Bir Yıldönümü

FRANSIZ DEVRİMİ, 14 TEMMUZ 1789

Bugün Büyük Fransız İhtilâli’nin 224. Yıldönümü!

Bu cümleyi yazdıkdan sonra acabâ “Kutlu olsun!”mu desem yoksa “Allah kahretsin!” mi sualine cevab aramak üzere uzunca süre duraksadım.

En iyisi ben çok kısaca anlatayım da karârı sizler verin:

İnsanlık târihini günümüze kadar en fazla etkileyen hareketlerden biridir Fransız İhtilâl-i Kebîri.

Kıral 16. Louis’nin yönetimi altında, ama ondan önce de büyük ekonomik sıkıntılar çeken Paris halkı, bâzı körükleyici gelişmelerden sonra 14 Temmuz 1789 günü şehrin doğusundaki La Bastille (Hisarcık) Hapishânesi’ne saldırıp içindeki birkaç hükümlüyü kurtardı. Bu târih sembolik olarak Devrim’in başlangıcı olarak kabûl edilir ve bu sebebden, bizdeki Cumhûriyet Bayramı gibi Fransız Millî Bayramı olarak kutlanır.

Fransız İhtilâl-i Kebîri’nin dünyâ çapındaki önemi, beşeriyete 26 Ağustos 1789 târihli “İnsan ve Yurddaş Hakları Beyannâmesi” ile “Liberté, égalité, fraternité” (Özgürlük, eşitlik, kardeşlik) kavramlarını armağan etmesidir.
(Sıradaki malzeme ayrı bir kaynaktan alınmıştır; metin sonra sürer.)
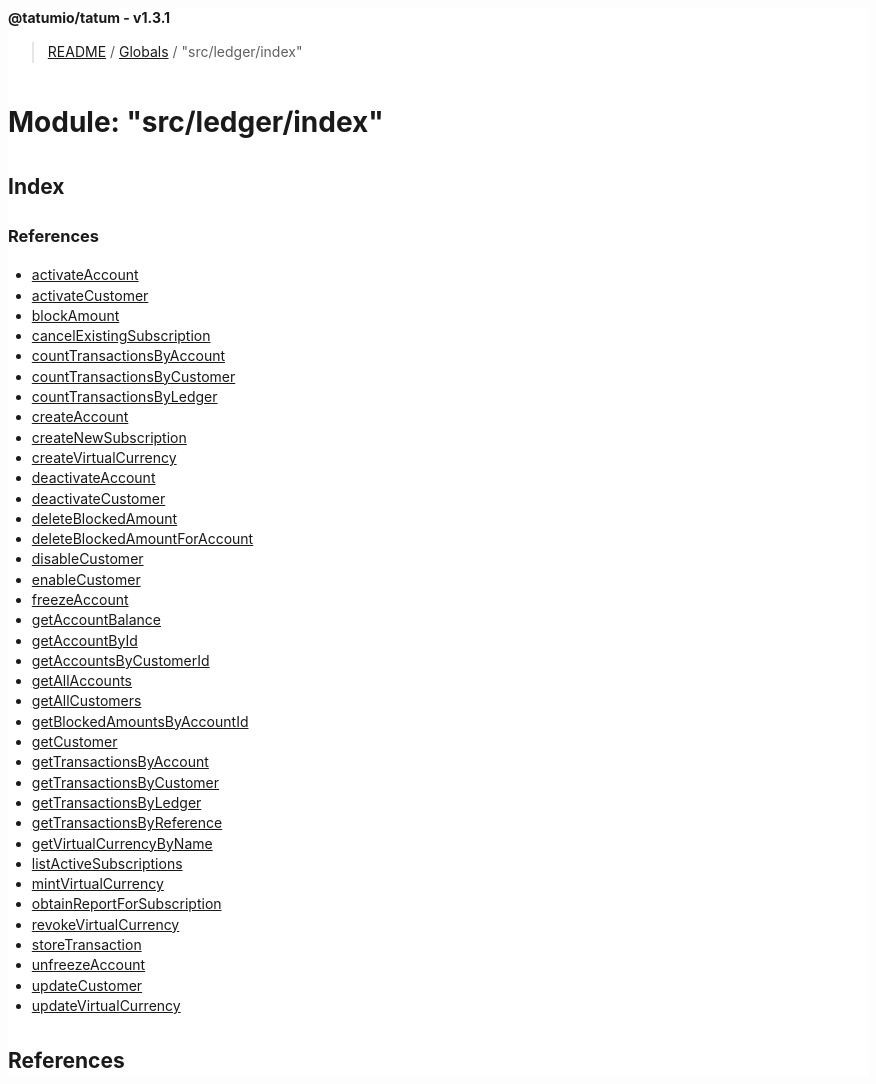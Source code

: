 **@tatumio/tatum - v1.3.1**

> [README](../README.md) / [Globals](../globals.md) / "src/ledger/index"

# Module: "src/ledger/index"

## Index

### References

* [activateAccount](_src_ledger_index_.md#activateaccount)
* [activateCustomer](_src_ledger_index_.md#activatecustomer)
* [blockAmount](_src_ledger_index_.md#blockamount)
* [cancelExistingSubscription](_src_ledger_index_.md#cancelexistingsubscription)
* [countTransactionsByAccount](_src_ledger_index_.md#counttransactionsbyaccount)
* [countTransactionsByCustomer](_src_ledger_index_.md#counttransactionsbycustomer)
* [countTransactionsByLedger](_src_ledger_index_.md#counttransactionsbyledger)
* [createAccount](_src_ledger_index_.md#createaccount)
* [createNewSubscription](_src_ledger_index_.md#createnewsubscription)
* [createVirtualCurrency](_src_ledger_index_.md#createvirtualcurrency)
* [deactivateAccount](_src_ledger_index_.md#deactivateaccount)
* [deactivateCustomer](_src_ledger_index_.md#deactivatecustomer)
* [deleteBlockedAmount](_src_ledger_index_.md#deleteblockedamount)
* [deleteBlockedAmountForAccount](_src_ledger_index_.md#deleteblockedamountforaccount)
* [disableCustomer](_src_ledger_index_.md#disablecustomer)
* [enableCustomer](_src_ledger_index_.md#enablecustomer)
* [freezeAccount](_src_ledger_index_.md#freezeaccount)
* [getAccountBalance](_src_ledger_index_.md#getaccountbalance)
* [getAccountById](_src_ledger_index_.md#getaccountbyid)
* [getAccountsByCustomerId](_src_ledger_index_.md#getaccountsbycustomerid)
* [getAllAccounts](_src_ledger_index_.md#getallaccounts)
* [getAllCustomers](_src_ledger_index_.md#getallcustomers)
* [getBlockedAmountsByAccountId](_src_ledger_index_.md#getblockedamountsbyaccountid)
* [getCustomer](_src_ledger_index_.md#getcustomer)
* [getTransactionsByAccount](_src_ledger_index_.md#gettransactionsbyaccount)
* [getTransactionsByCustomer](_src_ledger_index_.md#gettransactionsbycustomer)
* [getTransactionsByLedger](_src_ledger_index_.md#gettransactionsbyledger)
* [getTransactionsByReference](_src_ledger_index_.md#gettransactionsbyreference)
* [getVirtualCurrencyByName](_src_ledger_index_.md#getvirtualcurrencybyname)
* [listActiveSubscriptions](_src_ledger_index_.md#listactivesubscriptions)
* [mintVirtualCurrency](_src_ledger_index_.md#mintvirtualcurrency)
* [obtainReportForSubscription](_src_ledger_index_.md#obtainreportforsubscription)
* [revokeVirtualCurrency](_src_ledger_index_.md#revokevirtualcurrency)
* [storeTransaction](_src_ledger_index_.md#storetransaction)
* [unfreezeAccount](_src_ledger_index_.md#unfreezeaccount)
* [updateCustomer](_src_ledger_index_.md#updatecustomer)
* [updateVirtualCurrency](_src_ledger_index_.md#updatevirtualcurrency)

## References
Bizde eski nesiller bu kavramları “Hürriyet, müsâvat, uhuvvet” şeklinde zihinlerine nakşetmişlerdi.

Biz Türkçeleştirdik ve âferin bize pek de iyi etdik ama bu kavramlar babalarımıza ve dedelerimize zannımca bize olduğundan çok daha fazlasını ifâde ediyorlardı.

Fransız Devrimi üç safhada ele alınır:

1. Safha 1789-1791 arası süren yurddaşların özgürlük hakları ve bir meşrûtî monarşi kurulması mücâdelesiyle geçen kısımdır. Bu sırada insanlar henüz bir hukuk devleti olsun, kimse sorgusuz sualsiz derdest edilip süründürülmesi, hattâ îdâm edilmesin vs. şeklindeki en temel haklar uğruna gayret harcamaktadırlar. Kırallık da mutlakıyet değil meşrûtiyet olsun, yâni biraz kayda kuyda bağlansın istemektedirler.

2. Safha 1792-1794 arası cereyân eden Karşı Devrim çabaları, Terör ve Giyotin devridir. Çok kanlı geçen bu üç yıl boyunca sâdece İhtilâl’in “düşmanları” olarak adlandırılan sâbık rejim (ancien régime) temsilcileri değil Maximilien de Robespierre gibi bizzat terör dalgasını başlatan kalburüstü şahsiyetler de kellelerini giyotinden kurtaramamışlardır.

3. Safha 1795-1799 arası süren eski rejime avdet (Restauration) çabalarının hâkim olduğu zaman dilimidir ki bunları önlemekde çok önemli bir rol oynayan genç bir zâbitin gitgide parlamasına da yol açmışdır. Bu genç zâbitin adı: NapoléonBonaparte idi.

Onun hayâtına dâir ise eşsiz muharrir Yağmur Atsız’ın “At Üstünde BirAvrupalı: Bonaparte” adlı hârikulâde bir denemesi vardır ki “Yaşasın ArsèneLupin” adlı denemeler kitabında yer alır. Bir gün bu eserin yeni bir baskısı daha yapılırsa alır telezzüz edersiniz.

Netîceten Fransız İhtilâl-i Kebîri bir yandan insanlık âlemine fevkalâde önemli mazhariyetler bahşederken aynı zamanda günümüze kadar milyonlarca insanın nâhak yere öldürülmesine de sebebiyet verdiği için iki ağzı keskin bir kılıca benzer.

Acabâ beşeriyet bu nîmetlerden daha yumuşak ve âdilâne şartlar altında yararlanma bahtiyarlığına erişemez miydi suali ise hem cevâbı imkânsız hem de zâten biraz lüzumsuz bir fikrî çabaya benzemektedir.

Şimdi “A bas la révolition!” mu yoksa “Vive la révolution!” mu buyrun kendiniz karar verin!